## TASK DESCRIPTION
Every line in the data below from the one containing "## Make the MolCas input files" down to the one containing "TODO: put arxiv link and info here", both included, must be retyped exactly; no other line is to appear.

———

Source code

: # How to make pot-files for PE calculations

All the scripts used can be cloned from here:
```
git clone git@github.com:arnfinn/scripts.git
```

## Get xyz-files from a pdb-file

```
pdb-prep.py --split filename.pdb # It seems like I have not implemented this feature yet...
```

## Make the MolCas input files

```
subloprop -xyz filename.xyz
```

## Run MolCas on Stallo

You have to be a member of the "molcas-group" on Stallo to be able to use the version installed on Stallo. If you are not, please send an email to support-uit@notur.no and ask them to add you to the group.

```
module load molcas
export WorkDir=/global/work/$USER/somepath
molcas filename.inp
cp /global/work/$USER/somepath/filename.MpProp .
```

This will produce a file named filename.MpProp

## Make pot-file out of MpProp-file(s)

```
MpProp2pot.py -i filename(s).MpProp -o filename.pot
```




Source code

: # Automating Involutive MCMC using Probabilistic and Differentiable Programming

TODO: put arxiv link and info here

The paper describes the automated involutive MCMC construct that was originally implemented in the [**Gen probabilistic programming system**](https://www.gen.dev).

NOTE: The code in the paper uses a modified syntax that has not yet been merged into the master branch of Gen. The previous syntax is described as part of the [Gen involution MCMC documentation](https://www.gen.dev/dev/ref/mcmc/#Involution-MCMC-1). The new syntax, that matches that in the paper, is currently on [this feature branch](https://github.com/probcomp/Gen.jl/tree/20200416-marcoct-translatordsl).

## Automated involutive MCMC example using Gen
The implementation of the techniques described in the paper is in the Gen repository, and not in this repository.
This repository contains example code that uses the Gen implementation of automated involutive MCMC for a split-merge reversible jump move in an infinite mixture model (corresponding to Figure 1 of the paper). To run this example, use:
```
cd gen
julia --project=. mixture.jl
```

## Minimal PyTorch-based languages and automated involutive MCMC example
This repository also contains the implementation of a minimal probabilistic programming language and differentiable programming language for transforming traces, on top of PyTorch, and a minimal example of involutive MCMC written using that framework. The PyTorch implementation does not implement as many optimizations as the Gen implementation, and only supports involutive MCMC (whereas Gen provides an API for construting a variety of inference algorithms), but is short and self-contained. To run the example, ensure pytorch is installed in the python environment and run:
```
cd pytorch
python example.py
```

———

## SOLUTION TO THIS PROBLEM
## Make the MolCas input files

```
subloprop -xyz filename.xyz
```

## Run MolCas on Stallo

You have to be a member of the "molcas-group" on Stallo to be able to use the version installed on Stallo. If you are not, please send an email to support-uit@notur.no and ask them to add you to the group.

```
module load molcas
export WorkDir=/global/work/$USER/somepath
molcas filename.inp
cp /global/work/$USER/somepath/filename.MpProp .
```

This will produce a file named filename.MpProp

## Make pot-file out of MpProp-file(s)

```
MpProp2pot.py -i filename(s).MpProp -o filename.pot
```




Source code

: # Automating Involutive MCMC using Probabilistic and Differentiable Programming

TODO: put arxiv link and info here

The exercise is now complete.